I was reminded of the laptop I killed by watering a philodendron hanging over my desk. Ouch! Further more, the CDs on which I had backed up don’t meld with my current computer. (In fact CDs are pretty much obsolete, a fact driven home when I realized that the only device I own that plays my CD music is my car.)

Alternatively, I’ve long touted the use of index cards–cheap, portable, easy to sort or color code, and impervious to dripping plant pots. (Realistically, you can lose them or have your tote bag catch fire. So far I’ve lost a few but the tote bag is intact.) Given Thom’s convincing argument for hardcopy back up, I spent a useful hour this week tidying my card catalog. I tossed index cards that had lost the connection to whatever topic I had researched. I kept the bibliography cards, where I record the author, title, and location of books or online information that I’ve found useful. I record where I made notes from the source in question. Because I date my journals/notebooks, a typical entry might be “Notes: Jan 2016, p. 7.”

Ta da! I can continue my compulsive scribbling as I read, and I can retrieve the scribbles if I need them. Some part of the beast has become unexpectedly useful, like burning dry buffalo chips in a new campfire. All my “chips” are arranged alphabetically by topic in a file box made for index cards. If the house doesn’t flood or burn or get ransacked, my research is safe. That’s a relief.

Beethoven, Yo Yo Ma & Me

PW bookYears ago I first encountered Proprioceptive Writing, a process with a daunting label that attracted me because it seems to have originated in Maine and I lived there, still visit often and was curious to know what other writers in my then-home state were up to. For reasons that I have forgotten, I tried it and set it aside.

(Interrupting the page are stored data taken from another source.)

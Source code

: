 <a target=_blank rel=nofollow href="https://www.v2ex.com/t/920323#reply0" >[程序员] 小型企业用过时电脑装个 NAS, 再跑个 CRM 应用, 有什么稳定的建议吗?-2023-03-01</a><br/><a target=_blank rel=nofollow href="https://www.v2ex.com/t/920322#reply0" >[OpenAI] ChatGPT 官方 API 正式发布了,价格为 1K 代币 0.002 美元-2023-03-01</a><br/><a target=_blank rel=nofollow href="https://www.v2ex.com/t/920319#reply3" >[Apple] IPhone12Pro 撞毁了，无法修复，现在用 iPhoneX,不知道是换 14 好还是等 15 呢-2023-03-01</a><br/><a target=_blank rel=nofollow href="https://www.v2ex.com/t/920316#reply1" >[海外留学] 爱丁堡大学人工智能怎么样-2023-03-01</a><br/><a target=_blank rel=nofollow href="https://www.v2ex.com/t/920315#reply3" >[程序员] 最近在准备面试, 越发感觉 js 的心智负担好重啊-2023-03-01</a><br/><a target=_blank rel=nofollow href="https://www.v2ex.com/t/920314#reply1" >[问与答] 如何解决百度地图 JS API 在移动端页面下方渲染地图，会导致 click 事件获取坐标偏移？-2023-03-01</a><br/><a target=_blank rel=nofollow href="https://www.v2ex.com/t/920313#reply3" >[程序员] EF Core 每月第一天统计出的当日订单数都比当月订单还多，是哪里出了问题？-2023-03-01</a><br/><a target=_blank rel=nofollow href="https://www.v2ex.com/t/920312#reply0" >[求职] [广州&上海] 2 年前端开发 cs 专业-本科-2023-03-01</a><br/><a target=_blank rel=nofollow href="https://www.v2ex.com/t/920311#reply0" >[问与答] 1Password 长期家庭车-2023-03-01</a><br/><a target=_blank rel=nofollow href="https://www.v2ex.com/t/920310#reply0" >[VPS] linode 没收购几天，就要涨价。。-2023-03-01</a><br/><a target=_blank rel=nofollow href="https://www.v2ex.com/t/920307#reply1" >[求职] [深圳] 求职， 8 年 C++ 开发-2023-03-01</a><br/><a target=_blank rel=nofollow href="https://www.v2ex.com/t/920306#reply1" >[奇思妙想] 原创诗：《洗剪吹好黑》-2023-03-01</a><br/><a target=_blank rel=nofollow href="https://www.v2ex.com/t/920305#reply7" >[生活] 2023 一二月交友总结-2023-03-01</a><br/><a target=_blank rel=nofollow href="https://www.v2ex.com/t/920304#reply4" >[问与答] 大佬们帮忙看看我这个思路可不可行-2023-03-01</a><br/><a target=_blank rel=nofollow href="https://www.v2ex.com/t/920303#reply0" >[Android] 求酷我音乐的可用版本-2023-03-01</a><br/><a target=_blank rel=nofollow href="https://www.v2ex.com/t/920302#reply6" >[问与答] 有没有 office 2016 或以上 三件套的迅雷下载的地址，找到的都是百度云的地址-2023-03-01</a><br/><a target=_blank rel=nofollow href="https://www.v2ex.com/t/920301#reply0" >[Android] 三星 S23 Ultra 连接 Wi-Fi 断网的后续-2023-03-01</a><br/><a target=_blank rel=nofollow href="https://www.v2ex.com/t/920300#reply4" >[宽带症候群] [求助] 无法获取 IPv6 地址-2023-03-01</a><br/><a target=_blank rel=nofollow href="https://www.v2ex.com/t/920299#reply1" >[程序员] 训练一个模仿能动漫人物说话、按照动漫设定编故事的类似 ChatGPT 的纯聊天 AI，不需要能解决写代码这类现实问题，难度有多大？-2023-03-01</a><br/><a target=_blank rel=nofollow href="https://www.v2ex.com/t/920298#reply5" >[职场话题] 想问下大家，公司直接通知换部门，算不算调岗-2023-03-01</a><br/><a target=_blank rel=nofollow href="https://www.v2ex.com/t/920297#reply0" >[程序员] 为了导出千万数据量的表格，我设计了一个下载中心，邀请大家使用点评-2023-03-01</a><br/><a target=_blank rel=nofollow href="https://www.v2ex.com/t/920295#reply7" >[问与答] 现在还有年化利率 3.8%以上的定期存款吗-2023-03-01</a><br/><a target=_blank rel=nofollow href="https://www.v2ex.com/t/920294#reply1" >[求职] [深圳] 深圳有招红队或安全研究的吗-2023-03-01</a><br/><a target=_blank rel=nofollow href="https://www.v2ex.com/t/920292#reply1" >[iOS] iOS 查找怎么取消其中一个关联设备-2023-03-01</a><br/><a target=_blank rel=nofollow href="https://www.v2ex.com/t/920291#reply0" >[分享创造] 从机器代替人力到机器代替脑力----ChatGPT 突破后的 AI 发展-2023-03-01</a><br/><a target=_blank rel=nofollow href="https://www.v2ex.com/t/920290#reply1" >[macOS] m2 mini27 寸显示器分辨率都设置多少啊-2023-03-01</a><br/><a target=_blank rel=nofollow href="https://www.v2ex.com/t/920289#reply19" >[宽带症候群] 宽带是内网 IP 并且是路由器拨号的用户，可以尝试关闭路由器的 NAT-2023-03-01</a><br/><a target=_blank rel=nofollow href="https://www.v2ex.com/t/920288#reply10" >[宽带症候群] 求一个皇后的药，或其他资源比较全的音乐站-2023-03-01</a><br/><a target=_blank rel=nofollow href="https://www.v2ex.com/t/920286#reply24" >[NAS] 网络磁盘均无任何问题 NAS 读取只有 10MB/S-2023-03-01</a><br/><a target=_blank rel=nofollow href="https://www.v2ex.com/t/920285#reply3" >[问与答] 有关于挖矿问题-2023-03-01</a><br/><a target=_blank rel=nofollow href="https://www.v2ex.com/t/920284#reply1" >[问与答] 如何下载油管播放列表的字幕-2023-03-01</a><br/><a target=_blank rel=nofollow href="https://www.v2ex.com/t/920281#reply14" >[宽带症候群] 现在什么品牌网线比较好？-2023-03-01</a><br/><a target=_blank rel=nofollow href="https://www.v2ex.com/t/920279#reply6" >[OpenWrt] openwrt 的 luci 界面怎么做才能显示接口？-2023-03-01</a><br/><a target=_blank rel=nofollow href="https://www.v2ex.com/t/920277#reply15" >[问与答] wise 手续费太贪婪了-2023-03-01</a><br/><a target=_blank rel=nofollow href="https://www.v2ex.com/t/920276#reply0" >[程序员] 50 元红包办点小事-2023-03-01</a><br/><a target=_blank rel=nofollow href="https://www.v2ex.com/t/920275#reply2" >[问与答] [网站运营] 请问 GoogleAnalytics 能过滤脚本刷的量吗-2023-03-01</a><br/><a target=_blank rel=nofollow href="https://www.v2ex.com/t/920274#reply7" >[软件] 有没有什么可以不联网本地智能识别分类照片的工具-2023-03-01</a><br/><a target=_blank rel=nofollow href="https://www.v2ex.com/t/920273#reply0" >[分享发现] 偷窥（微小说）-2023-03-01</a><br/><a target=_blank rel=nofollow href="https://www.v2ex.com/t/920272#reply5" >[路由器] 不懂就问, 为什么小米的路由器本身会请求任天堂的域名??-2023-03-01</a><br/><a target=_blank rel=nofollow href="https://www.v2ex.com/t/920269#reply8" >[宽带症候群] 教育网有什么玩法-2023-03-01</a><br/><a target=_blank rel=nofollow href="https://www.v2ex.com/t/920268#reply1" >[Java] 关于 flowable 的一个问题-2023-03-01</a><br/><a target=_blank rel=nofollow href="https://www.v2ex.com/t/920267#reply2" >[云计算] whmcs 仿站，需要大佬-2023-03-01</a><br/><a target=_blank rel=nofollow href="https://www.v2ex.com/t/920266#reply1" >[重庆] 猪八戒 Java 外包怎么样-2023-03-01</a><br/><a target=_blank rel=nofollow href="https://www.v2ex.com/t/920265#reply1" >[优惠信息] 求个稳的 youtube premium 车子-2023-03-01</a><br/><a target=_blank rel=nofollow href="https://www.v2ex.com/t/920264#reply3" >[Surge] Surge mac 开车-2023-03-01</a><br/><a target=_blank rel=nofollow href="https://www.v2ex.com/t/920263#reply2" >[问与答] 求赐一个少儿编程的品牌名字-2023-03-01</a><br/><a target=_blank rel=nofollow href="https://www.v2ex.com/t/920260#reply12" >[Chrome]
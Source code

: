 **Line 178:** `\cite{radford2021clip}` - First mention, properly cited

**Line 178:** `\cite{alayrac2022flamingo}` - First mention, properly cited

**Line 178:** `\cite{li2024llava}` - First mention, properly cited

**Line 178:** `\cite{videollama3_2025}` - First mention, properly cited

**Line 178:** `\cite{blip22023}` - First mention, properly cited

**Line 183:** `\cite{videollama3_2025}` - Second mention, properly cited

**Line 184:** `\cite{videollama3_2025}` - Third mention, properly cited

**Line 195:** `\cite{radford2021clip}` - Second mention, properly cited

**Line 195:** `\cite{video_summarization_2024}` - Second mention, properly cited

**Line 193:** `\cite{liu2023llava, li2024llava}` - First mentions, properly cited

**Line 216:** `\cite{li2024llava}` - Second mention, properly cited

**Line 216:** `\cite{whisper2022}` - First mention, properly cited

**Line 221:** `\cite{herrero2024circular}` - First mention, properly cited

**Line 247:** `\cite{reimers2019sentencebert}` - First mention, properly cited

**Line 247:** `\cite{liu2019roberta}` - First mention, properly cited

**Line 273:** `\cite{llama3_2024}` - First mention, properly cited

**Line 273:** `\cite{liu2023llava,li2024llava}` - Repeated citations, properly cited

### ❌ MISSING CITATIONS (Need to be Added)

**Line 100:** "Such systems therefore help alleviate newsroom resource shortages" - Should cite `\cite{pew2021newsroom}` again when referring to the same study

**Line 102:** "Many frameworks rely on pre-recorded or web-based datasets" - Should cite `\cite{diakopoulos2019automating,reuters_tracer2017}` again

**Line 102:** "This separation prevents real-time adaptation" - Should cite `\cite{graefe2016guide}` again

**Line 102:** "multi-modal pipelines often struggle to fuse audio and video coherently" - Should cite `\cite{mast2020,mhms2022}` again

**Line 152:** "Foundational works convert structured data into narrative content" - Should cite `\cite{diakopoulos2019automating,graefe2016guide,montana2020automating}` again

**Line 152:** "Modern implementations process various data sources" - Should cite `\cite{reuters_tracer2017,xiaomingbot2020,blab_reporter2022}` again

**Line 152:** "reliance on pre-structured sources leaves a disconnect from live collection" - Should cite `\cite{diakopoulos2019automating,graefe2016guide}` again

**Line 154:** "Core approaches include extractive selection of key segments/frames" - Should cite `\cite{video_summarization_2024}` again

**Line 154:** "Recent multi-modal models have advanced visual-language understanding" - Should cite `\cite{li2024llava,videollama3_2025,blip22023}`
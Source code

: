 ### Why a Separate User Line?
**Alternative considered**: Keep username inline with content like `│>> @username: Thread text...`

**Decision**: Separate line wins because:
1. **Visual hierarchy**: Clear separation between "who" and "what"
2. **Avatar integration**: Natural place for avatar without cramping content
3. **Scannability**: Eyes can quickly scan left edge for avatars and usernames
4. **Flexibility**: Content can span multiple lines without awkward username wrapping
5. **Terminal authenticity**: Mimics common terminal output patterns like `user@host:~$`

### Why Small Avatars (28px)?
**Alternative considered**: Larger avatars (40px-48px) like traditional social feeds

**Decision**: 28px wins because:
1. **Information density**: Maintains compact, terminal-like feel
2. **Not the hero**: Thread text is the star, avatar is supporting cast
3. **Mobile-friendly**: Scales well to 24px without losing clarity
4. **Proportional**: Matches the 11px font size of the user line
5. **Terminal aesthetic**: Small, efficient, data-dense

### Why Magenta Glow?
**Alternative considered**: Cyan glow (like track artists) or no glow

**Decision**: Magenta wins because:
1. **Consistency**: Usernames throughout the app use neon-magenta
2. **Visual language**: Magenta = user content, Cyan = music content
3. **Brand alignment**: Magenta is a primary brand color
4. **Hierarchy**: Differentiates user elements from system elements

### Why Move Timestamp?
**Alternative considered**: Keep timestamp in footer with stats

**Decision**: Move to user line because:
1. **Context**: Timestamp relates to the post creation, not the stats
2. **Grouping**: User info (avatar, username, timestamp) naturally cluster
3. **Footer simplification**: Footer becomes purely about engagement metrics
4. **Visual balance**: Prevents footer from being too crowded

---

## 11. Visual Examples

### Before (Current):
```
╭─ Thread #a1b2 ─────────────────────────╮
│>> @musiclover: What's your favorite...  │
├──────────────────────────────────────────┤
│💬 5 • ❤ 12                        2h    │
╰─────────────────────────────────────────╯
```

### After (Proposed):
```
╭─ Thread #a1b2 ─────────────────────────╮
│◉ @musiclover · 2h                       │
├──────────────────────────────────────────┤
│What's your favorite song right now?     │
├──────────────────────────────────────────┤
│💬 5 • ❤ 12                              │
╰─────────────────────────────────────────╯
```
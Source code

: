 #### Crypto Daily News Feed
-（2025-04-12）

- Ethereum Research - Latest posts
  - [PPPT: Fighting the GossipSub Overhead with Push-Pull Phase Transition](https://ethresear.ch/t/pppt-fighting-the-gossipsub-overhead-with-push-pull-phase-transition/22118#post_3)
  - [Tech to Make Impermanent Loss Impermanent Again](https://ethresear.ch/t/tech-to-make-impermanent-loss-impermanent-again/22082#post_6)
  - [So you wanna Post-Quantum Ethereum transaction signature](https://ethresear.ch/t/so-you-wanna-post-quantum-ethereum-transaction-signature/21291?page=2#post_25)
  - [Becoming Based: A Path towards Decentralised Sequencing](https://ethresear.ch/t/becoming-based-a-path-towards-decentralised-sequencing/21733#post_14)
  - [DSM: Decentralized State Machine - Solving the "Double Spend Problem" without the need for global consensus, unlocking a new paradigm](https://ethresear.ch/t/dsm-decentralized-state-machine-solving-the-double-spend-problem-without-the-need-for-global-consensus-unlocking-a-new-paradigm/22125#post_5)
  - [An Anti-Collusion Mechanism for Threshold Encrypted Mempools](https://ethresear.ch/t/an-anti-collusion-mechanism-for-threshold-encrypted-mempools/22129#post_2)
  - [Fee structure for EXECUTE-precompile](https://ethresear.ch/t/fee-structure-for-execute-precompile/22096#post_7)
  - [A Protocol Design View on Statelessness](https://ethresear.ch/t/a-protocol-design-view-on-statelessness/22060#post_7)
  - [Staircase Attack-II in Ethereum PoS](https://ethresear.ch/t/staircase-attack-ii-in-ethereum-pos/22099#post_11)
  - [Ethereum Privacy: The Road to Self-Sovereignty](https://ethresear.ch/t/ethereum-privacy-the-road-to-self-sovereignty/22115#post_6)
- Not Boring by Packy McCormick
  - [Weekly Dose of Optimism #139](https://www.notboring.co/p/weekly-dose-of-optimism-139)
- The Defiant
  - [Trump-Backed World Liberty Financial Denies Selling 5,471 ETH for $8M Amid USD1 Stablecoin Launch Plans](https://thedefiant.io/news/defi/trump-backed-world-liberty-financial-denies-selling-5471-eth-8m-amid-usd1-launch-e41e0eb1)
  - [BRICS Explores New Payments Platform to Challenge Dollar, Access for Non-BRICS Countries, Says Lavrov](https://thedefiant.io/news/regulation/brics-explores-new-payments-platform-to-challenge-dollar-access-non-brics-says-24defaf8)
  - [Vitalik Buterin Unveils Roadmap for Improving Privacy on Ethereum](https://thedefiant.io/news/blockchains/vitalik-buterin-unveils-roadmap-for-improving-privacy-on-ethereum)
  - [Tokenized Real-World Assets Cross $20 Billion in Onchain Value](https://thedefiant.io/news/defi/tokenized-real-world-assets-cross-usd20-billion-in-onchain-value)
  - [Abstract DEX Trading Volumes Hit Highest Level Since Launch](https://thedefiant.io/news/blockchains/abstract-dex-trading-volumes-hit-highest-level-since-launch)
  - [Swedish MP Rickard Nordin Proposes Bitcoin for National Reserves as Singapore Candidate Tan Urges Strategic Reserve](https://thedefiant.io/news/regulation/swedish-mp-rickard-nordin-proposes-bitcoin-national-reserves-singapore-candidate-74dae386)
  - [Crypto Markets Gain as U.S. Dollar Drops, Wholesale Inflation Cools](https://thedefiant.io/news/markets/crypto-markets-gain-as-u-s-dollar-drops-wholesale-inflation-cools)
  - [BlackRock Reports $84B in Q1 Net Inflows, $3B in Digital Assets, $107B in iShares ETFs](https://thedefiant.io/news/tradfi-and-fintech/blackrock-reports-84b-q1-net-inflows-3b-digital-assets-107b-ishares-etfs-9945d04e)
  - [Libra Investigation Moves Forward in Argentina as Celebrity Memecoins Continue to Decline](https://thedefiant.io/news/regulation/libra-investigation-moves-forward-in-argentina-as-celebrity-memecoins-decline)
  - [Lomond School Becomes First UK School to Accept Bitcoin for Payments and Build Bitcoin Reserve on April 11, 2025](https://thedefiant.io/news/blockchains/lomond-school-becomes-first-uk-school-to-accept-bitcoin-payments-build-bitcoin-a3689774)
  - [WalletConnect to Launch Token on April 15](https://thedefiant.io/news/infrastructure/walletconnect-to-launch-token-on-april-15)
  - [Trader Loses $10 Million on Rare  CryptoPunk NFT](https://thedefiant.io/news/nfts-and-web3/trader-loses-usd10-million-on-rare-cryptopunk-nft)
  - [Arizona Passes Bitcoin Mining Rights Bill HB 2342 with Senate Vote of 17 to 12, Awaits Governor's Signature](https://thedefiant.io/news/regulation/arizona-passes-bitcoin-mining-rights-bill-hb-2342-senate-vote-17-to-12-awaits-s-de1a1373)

About a week ago, it rose to mind and I decided to visit it again. As some of you know, I’m a strong advocate of daily journaling. I do Morning Pages, a la Julia Cameron, and I keep a notebook with me at all times, a la Natalie Goldberg. Now I’ve added half an hour each morning for PW. My first attempts were frustrating. I felt fenced in. The process calls for Baroque Music, a lighted candle, no interruptions, not even to sip coffee, and a deep listening to the thoughts that fly through my head at the speed of sparrows before the cat catches them.

Thanks to Apple Music, I found exactly the recommended Beethoven cello concerti by Yo Yo Ma. I bought a candle that will last a long time if I dedicate its flame to that half hour. I found a stash of unlined white paper and a folder, a little stapler. Okay, no problem with the tools. But the process? I resisted and persisted. And this morning, on my fourth Write, I broke through that resistance. I think I’m hooked. Traditional mediation has not worked for me, although I am drawn to whatever reveals the inner workings of my mind and personality.

If you are curious, I suggest you get the book (see above) and jump in. I started the process as soon as I understood the Three Rules and Four Questions and that seems to be a good plan. I’m aware of the values that Linda Metcalf and Tobin Simon espouse as I go along. My copy of the book is underlined, marked and close by. It’s my instructor and my solace when I’m stymied by writing not meant to be shared. The relief I now feel with this process may well be a reaction to having just formatted the ms of a novel about to go out to beta readers, to be critiqued, chewed up, spit out, panned and praised. The PW Writes are all mine and will remain so.